*EXERCISE OBJECTIVE*: Nothing should differ between your answer and the records.

*DATA FOR THIS EXERCISE*:
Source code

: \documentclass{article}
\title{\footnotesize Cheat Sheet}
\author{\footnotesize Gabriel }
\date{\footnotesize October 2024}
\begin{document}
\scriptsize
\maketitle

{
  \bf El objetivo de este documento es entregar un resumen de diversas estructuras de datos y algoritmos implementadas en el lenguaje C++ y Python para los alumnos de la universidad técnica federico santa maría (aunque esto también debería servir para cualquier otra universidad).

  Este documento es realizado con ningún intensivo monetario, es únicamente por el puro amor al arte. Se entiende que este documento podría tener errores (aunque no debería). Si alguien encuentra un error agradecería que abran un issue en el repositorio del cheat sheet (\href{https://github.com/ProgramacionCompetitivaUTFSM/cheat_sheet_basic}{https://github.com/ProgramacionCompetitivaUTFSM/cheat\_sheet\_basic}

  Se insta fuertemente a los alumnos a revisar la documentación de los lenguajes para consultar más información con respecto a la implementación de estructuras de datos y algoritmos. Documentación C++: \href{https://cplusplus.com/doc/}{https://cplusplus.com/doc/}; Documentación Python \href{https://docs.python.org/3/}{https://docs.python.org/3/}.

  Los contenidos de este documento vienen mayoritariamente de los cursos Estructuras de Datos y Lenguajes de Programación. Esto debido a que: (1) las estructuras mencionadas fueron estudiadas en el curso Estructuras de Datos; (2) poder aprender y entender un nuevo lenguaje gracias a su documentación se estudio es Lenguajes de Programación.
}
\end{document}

*REPLY TO THE TASK*:
Source code

: \documentclass{article}
\title{\footnotesize Cheat Sheet}
\author{\footnotesize Gabriel }
\date{\footnotesize October 2024}
\begin{document}
\scriptsize
\maketitle

{
  \bf El objetivo de este documento es entregar un resumen de diversas estructuras de datos y algoritmos implementadas en el lenguaje C++ y Python para los alumnos de la universidad técnica federico santa maría (aunque esto también debería servir para cualquier otra universidad).

  Este documento es realizado con ningún intensivo monetario, es únicamente por el puro amor al arte. Se entiende que este documento podría tener errores (aunque no debería). Si alguien encuentra un error agradecería que abran un issue en el repositorio del cheat sheet (\href{https://github.com/ProgramacionCompetitivaUTFSM/cheat_sheet_basic}{https://github.com/ProgramacionCompetitivaUTFSM/cheat\_sheet\_basic}

  Se insta fuertemente a los alumnos a revisar la documentación de los lenguajes para consultar más información con respecto a la implementación de estructuras de datos y algoritmos. Documentación C++: \href{https://cplusplus.com/doc/}{https://cplusplus.com/doc/}; Documentación Python \href{https://docs.python.org/3/}{https://docs.python.org/3/}.

  Los contenidos de este documento vienen mayoritariamente de los cursos Estructuras de Datos y Lenguajes de Programación. Esto debido a que: (1) las estructuras mencionadas fueron estudiadas en el curso Estructuras de Datos; (2) poder aprender y entender un nuevo lenguaje gracias a su documentación se estudio es Lenguajes de Programación.
}
\end{document}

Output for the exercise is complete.